━━━ DATA PROVIDED ━━━
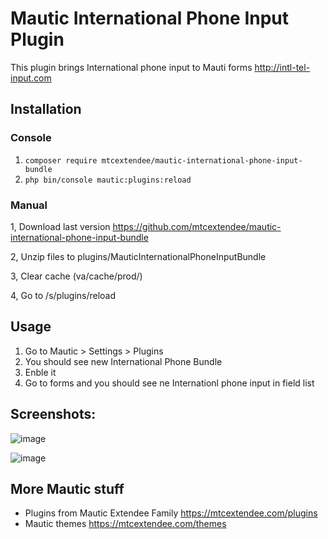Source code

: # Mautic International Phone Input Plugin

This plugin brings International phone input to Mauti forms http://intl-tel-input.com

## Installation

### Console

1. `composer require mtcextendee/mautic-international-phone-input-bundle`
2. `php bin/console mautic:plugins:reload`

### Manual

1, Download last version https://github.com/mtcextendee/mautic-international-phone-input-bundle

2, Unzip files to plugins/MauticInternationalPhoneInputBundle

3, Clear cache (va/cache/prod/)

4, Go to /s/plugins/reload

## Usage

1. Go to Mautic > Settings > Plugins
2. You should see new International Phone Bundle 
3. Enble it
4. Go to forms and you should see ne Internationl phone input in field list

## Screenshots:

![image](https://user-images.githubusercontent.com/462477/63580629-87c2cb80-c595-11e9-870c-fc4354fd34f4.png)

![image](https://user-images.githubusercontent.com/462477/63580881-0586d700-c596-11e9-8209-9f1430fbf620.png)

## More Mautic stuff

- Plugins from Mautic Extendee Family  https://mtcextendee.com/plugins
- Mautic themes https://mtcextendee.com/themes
━━━
━━━ DATA PROVIDED ━━━
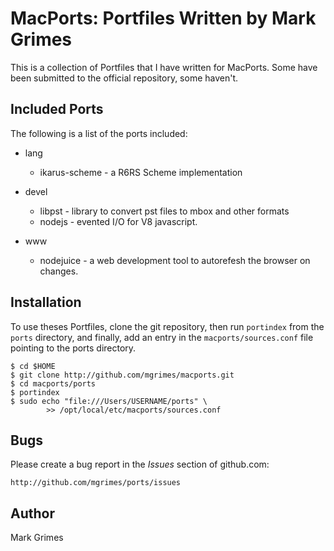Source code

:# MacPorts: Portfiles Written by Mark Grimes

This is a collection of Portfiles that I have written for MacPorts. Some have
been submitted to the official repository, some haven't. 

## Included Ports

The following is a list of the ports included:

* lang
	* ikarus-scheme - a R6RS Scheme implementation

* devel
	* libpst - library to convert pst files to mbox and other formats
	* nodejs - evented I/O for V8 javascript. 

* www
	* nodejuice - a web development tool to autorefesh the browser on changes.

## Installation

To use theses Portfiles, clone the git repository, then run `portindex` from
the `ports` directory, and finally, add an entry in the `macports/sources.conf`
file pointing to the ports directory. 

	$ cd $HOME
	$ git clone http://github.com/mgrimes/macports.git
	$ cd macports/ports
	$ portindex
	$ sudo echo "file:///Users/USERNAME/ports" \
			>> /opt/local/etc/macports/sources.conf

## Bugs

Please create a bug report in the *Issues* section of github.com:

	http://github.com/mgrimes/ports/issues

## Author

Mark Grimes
━━━
## WHAT YOU WILL DO
Go line by line through the data above and report each one that holds the string "Mark".

## ANSWER BOX
:# MacPorts: Portfiles Written by Mark Grimes
Mark Grimes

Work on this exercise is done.